The management of failing therapies is currently changing due to the availability of resistance testing and therapeutic drug monitoring (TDM) which, in addition to the treatment history, are helpful in evaluating the cause of failure. They can also assist in creating a more targeted approach to changing the drug(s) within the failing regimen. In patients with early virological failure, resistance tests should help to identify inactive drugs while maintaining drugs to which the virus is still suspectible. Inactive protease inhibitors (PIs) or nucleoside analogues (NRTIs) may be replaced by NNTRIs if resistance testing has demonstrated susceptibility to this class of drugs. Ritonavir boosted lopinavir (Kaletra) and amprenavir are frequently effective when the number of protease gene mutations is less than 4-6. Tenofovir or abacavir may be useful in the presence of the M184V mutation as long as the number of TAMs is not greater than four.

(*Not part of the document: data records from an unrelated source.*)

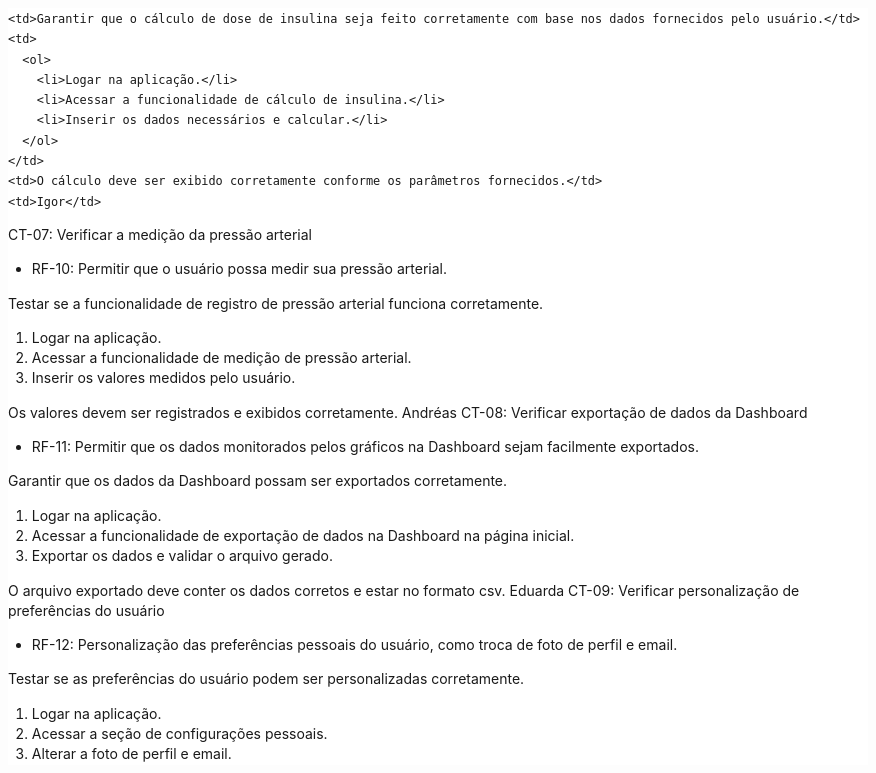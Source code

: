     <td>Garantir que o cálculo de dose de insulina seja feito corretamente com base nos dados fornecidos pelo usuário.</td>
    <td>
      <ol>
        <li>Logar na aplicação.</li>
        <li>Acessar a funcionalidade de cálculo de insulina.</li>
        <li>Inserir os dados necessários e calcular.</li>
      </ol>
    </td>
    <td>O cálculo deve ser exibido corretamente conforme os parâmetros fornecidos.</td>
    <td>Igor</td>
  </tr>
  <tr>
    <td>CT-07: Verificar a medição da pressão arterial</td>
    <td>
      <ul>
        <li>RF-10: Permitir que o usuário possa medir sua pressão arterial.</li>
      </ul>
    </td>
    <td>Testar se a funcionalidade de registro de pressão arterial funciona corretamente.</td>
    <td>
      <ol>
        <li>Logar na aplicação.</li>
        <li>Acessar a funcionalidade de medição de pressão arterial.</li>
        <li>Inserir os valores medidos pelo usuário.</li>
      </ol>
    </td>
    <td>Os valores devem ser registrados e exibidos corretamente.</td>
    <td>Andréas</td>
  </tr>
  <tr>
    <td>CT-08: Verificar exportação de dados da Dashboard</td>
    <td>
      <ul>
        <li>RF-11: Permitir que os dados monitorados pelos gráficos na Dashboard sejam facilmente exportados.</li>
      </ul>
    </td>
    <td>Garantir que os dados da Dashboard possam ser exportados corretamente.</td>
    <td>
      <ol>
        <li>Logar na aplicação.</li>
        <li>Acessar a funcionalidade de exportação de dados na Dashboard na página inicial.</li>
        <li>Exportar os dados e validar o arquivo gerado.</li>
      </ol>
    </td>
    <td>O arquivo exportado deve conter os dados corretos e estar no formato csv.</td>
    <td>Eduarda</td>
  </tr>
  <tr>
    <td>CT-09: Verificar personalização de preferências do usuário</td>
    <td>
      <ul>
        <li>RF-12: Personalização das preferências pessoais do usuário, como troca de foto de perfil e email.</li>
      </ul>
    </td>
    <td>Testar se as preferências do usuário podem ser personalizadas corretamente.</td>
    <td>
      <ol>
        <li>Logar na aplicação.</li>
        <li>Acessar a seção de configurações pessoais.</li>
        <li>Alterar a foto de perfil e email.</li>
      </ol>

Management of patients with multiple treatment failure is much more complicated due to limited treatment options. These patients not only harbor viruses that are resistant to the majority of the available drugs, but also frequently have low CD4 cell count and high pVLs which make them more vulnerable to clinical progression. Several strategies have been applied to this group of patients in order to re-suppress the resistant virus:

1.Mega-HAART regimens, consisting of at least six drugs have been successful in approximately 50% of the treated patients in several cohorts. Due to poor tolerability, these regimens are not suitable for long term treatment. However, switching to simpler regimens once the pVL has been successfully reduced may be an option.

2.Interruption of therapy after multiple failures with subsequent initiation of mega-HAART. In a randomized study conducted by the French ANRS, this strategy was superior to the immediate implementation of mega-HAART after failure. The benefit of the interruption may be due to the shift of the mutated virus to wild type virus during the treatment interruption.

3.Resistance-guided simple salvage regimen consisting of ritonavir boosted double Pis without RTIs in patients with virus resistant to RTIs, but susceptible to PIs. In the Frankfurt HIV Cohort, patients who were pre-treated and experiencing therapy failure of their current regimen due to resistance or systemic toxicity, were switched to a new regimen of lopinavir/r plus saquinavir-SGC after genotype testing showed RTI resistance but PI sensitivity. After a median follow up time of 21weeks, the patients had a median pVL decrease of 3.4 log10 copies/mL and a median increase of 70CD4 cells/mm3. Pharmakinetic profiles were performed after a minimum of 14 days of therapy. A considerable range of inter-individual plasma levels was observed. Low ritonavir plasma levels were effective in boosting both lopinavir/r and saquinavir. Comparaisons between the pharmacokinetics of lopinavir/r/saquinavir and ritonavir/saquinavir indicated that lopinavir/r and saquinavir may be combined without dose adjustments. For patients with PI-sensitive HIV who are not able to take RTIs due to resistance or toxicity, the RTI-sparing, double boosted PI regimen of saquinavir plus lopinavir/r is a potential option. Patients with previous PI-resistant virus may benefit from this strategy after sift to wild type in the gene mutations.

Learning objectives :
Early treatment failure usually arises due to non-compliance arising from a complicated drug regimen. New classes of drugs should be used.
Discussion of trans-class cross resistance arising after late stage treatment interruption.
Discussion of Mega HAART, and other salvage therapies, with case study examples.